There’s little doubt the trip has changed me in certain ways.  For one, I’m a little harder and more selfish…there is just no way to survive over here if you don’t put up a cold wall to some aspects of Indian life.  In this respect I’ve become a little Indian-ized.  That has seeped into my interactions with people as well—I’m better able to express dissatisfaction with situations, such as contradictions in quoted and actual prices, without getting angry.  There are also few situations now when I won’t immediately ask for a lower price.   I wonder how this will all translate into life back in Canada?  I don’t pretend to have been here long enough for these and other changes to enter strongly into my life back home, but regardless the short duration of the trip I’m not coming back exactly the same.  I’m excited by that.

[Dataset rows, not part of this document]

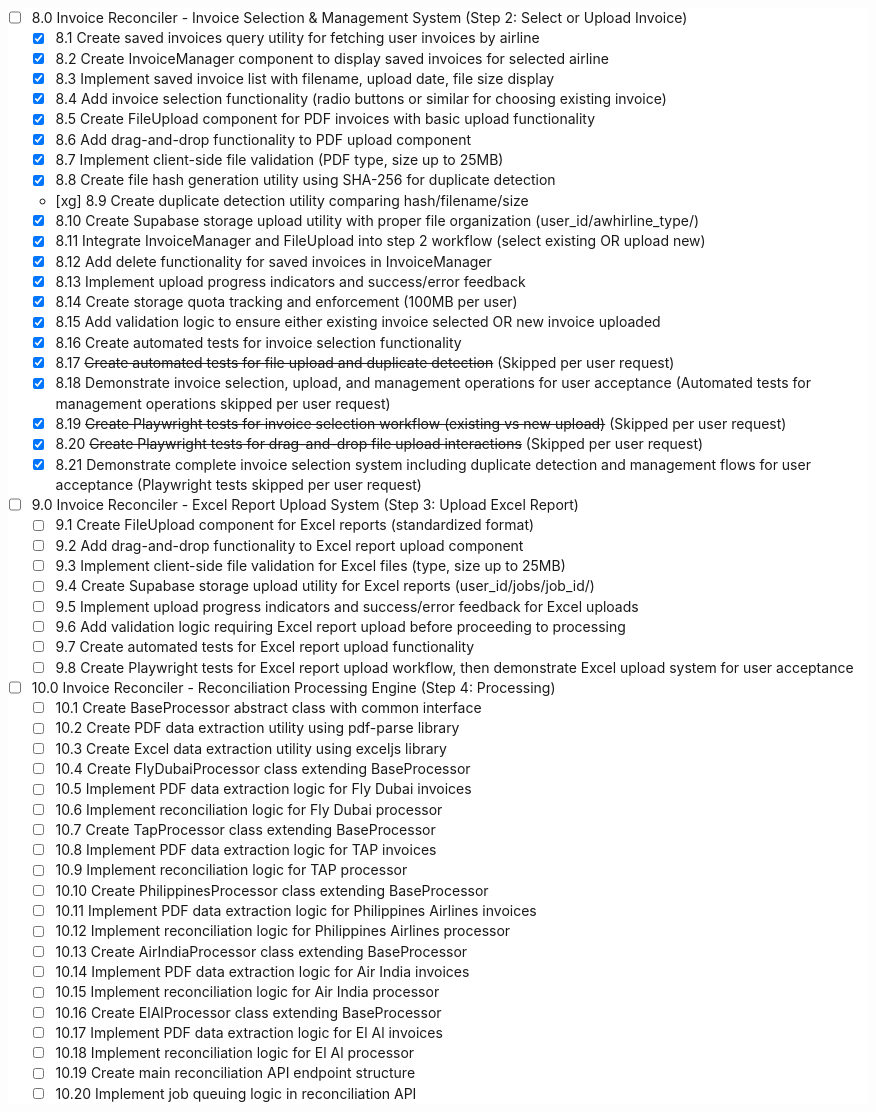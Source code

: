 - [ ] 8.0 Invoice Reconciler - Invoice Selection & Management System (Step 2: Select or Upload Invoice)
  - [x] 8.1 Create saved invoices query utility for fetching user invoices by airline
  - [x] 8.2 Create InvoiceManager component to display saved invoices for selected airline
  - [x] 8.3 Implement saved invoice list with filename, upload date, file size display
  - [x] 8.4 Add invoice selection functionality (radio buttons or similar for choosing existing invoice)
  - [x] 8.5 Create FileUpload component for PDF invoices with basic upload functionality
  - [x] 8.6 Add drag-and-drop functionality to PDF upload component
  - [x] 8.7 Implement client-side file validation (PDF type, size up to 25MB)
  - [x] 8.8 Create file hash generation utility using SHA-256 for duplicate detection
  - [xg] 8.9 Create duplicate detection utility comparing hash/filename/size
  - [x] 8.10 Create Supabase storage upload utility with proper file organization (user_id/awhirline_type/)
  - [x] 8.11 Integrate InvoiceManager and FileUpload into step 2 workflow (select existing OR upload new)
  - [x] 8.12 Add delete functionality for saved invoices in InvoiceManager
  - [x] 8.13 Implement upload progress indicators and success/error feedback
  - [x] 8.14 Create storage quota tracking and enforcement (100MB per user)
  - [x] 8.15 Add validation logic to ensure either existing invoice selected OR new invoice uploaded
  - [x] 8.16 Create automated tests for invoice selection functionality
  - [x] 8.17 ~~Create automated tests for file upload and duplicate detection~~ (Skipped per user request)
  - [x] 8.18 Demonstrate invoice selection, upload, and management operations for user acceptance (Automated tests for management operations skipped per user request)
  - [x] 8.19 ~~Create Playwright tests for invoice selection workflow (existing vs new upload)~~ (Skipped per user request)
  - [x] 8.20 ~~Create Playwright tests for drag-and-drop file upload interactions~~ (Skipped per user request)
  - [x] 8.21 Demonstrate complete invoice selection system including duplicate detection and management flows for user acceptance (Playwright tests skipped per user request)

- [ ] 9.0 Invoice Reconciler - Excel Report Upload System (Step 3: Upload Excel Report)
  - [ ] 9.1 Create FileUpload component for Excel reports (standardized format)
  - [ ] 9.2 Add drag-and-drop functionality to Excel report upload component
  - [ ] 9.3 Implement client-side file validation for Excel files (type, size up to 25MB)
  - [ ] 9.4 Create Supabase storage upload utility for Excel reports (user_id/jobs/job_id/)
  - [ ] 9.5 Implement upload progress indicators and success/error feedback for Excel uploads
  - [ ] 9.6 Add validation logic requiring Excel report upload before proceeding to processing
  - [ ] 9.7 Create automated tests for Excel report upload functionality
  - [ ] 9.8 Create Playwright tests for Excel report upload workflow, then demonstrate Excel upload system for user acceptance

- [ ] 10.0 Invoice Reconciler - Reconciliation Processing Engine (Step 4: Processing)
  - [ ] 10.1 Create BaseProcessor abstract class with common interface
  - [ ] 10.2 Create PDF data extraction utility using pdf-parse library
  - [ ] 10.3 Create Excel data extraction utility using exceljs library
  - [ ] 10.4 Create FlyDubaiProcessor class extending BaseProcessor
  - [ ] 10.5 Implement PDF data extraction logic for Fly Dubai invoices
  - [ ] 10.6 Implement reconciliation logic for Fly Dubai processor
  - [ ] 10.7 Create TapProcessor class extending BaseProcessor
  - [ ] 10.8 Implement PDF data extraction logic for TAP invoices
  - [ ] 10.9 Implement reconciliation logic for TAP processor
  - [ ] 10.10 Create PhilippinesProcessor class extending BaseProcessor
  - [ ] 10.11 Implement PDF data extraction logic for Philippines Airlines invoices
  - [ ] 10.12 Implement reconciliation logic for Philippines Airlines processor
  - [ ] 10.13 Create AirIndiaProcessor class extending BaseProcessor
  - [ ] 10.14 Implement PDF data extraction logic for Air India invoices
  - [ ] 10.15 Implement reconciliation logic for Air India processor
  - [ ] 10.16 Create ElAlProcessor class extending BaseProcessor
  - [ ] 10.17 Implement PDF data extraction logic for El Al invoices
  - [ ] 10.18 Implement reconciliation logic for El Al processor
  - [ ] 10.19 Create main reconciliation API endpoint structure
  - [ ] 10.20 Implement job queuing logic in reconciliation API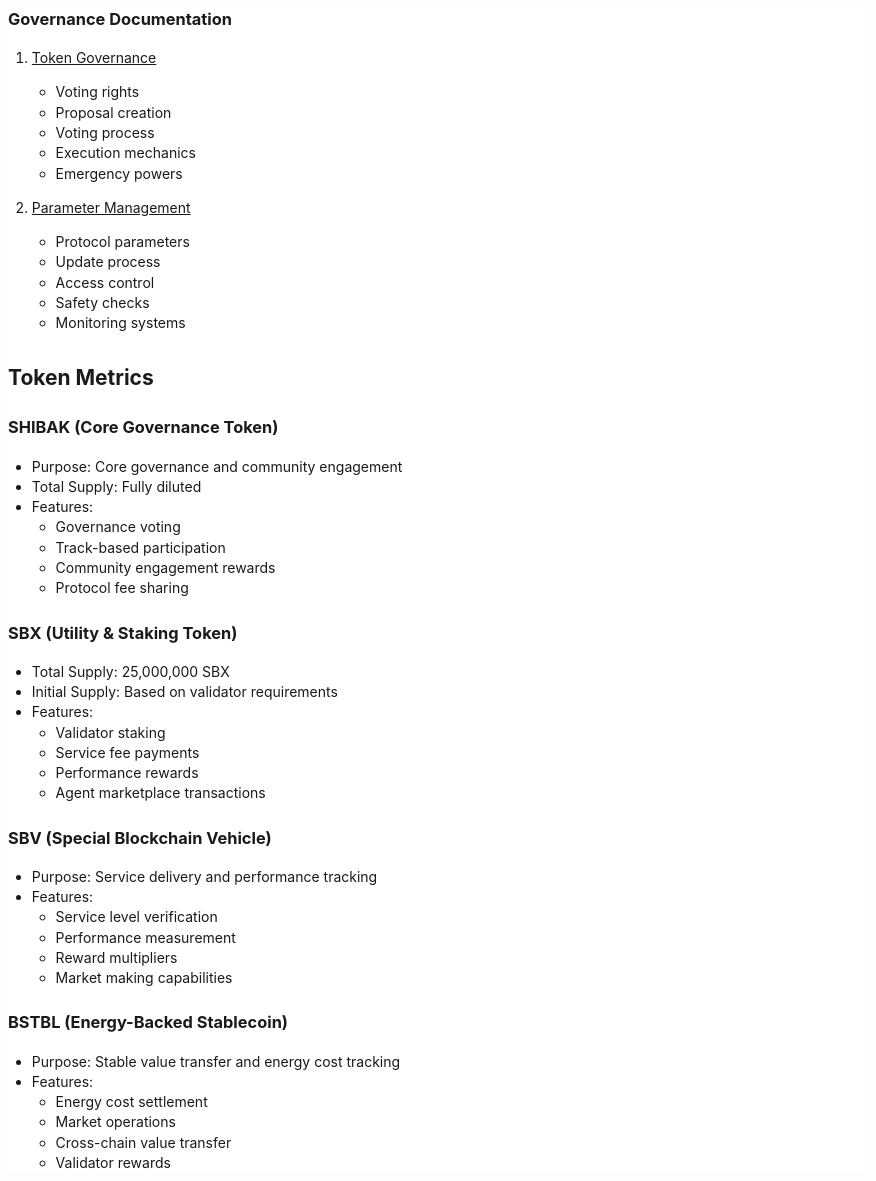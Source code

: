 ### Governance Documentation
1. [Token Governance](./TOKEN_GOVERNANCE.md)
   - Voting rights
   - Proposal creation
   - Voting process
   - Execution mechanics
   - Emergency powers

2. [Parameter Management](./PARAMETER_MANAGEMENT.md)
   - Protocol parameters
   - Update process
   - Access control
   - Safety checks
   - Monitoring systems

## Token Metrics

### SHIBAK (Core Governance Token)
- Purpose: Core governance and community engagement
- Total Supply: Fully diluted
- Features:
  - Governance voting
  - Track-based participation
  - Community engagement rewards
  - Protocol fee sharing

### SBX (Utility & Staking Token)
- Total Supply: 25,000,000 SBX
- Initial Supply: Based on validator requirements
- Features:
  - Validator staking
  - Service fee payments
  - Performance rewards
  - Agent marketplace transactions

### SBV (Special Blockchain Vehicle)
- Purpose: Service delivery and performance tracking
- Features:
  - Service level verification
  - Performance measurement
  - Reward multipliers
  - Market making capabilities

### BSTBL (Energy-Backed Stablecoin)
- Purpose: Stable value transfer and energy cost tracking
- Features:
  - Energy cost settlement
  - Market operations
  - Cross-chain value transfer
  - Validator rewards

I’m also excited just to be home, and back around family and friends.  While this is the first trip where I haven’t been anxious to get home—I’ve found a comfortable stride and like it out here—I am ready to be home.  I needed a break and found some time to unplug and gain some perspective after the upheaval of the last 6 months.  Through this trip the one truth I’ve figured out (I knew it before but this trip has reinforced it) is that it’s not so much what you do, but how, and with whom you do it.  Whatever you do, if it’s done with integrity and with good people, great things happen.  I have incredible people in my life, many who have helped me immensely lately (you’re probably one of them if you’ve been reading this blog) and I can’t wait to see you all again.  Great things are afoot!

Cheers from India.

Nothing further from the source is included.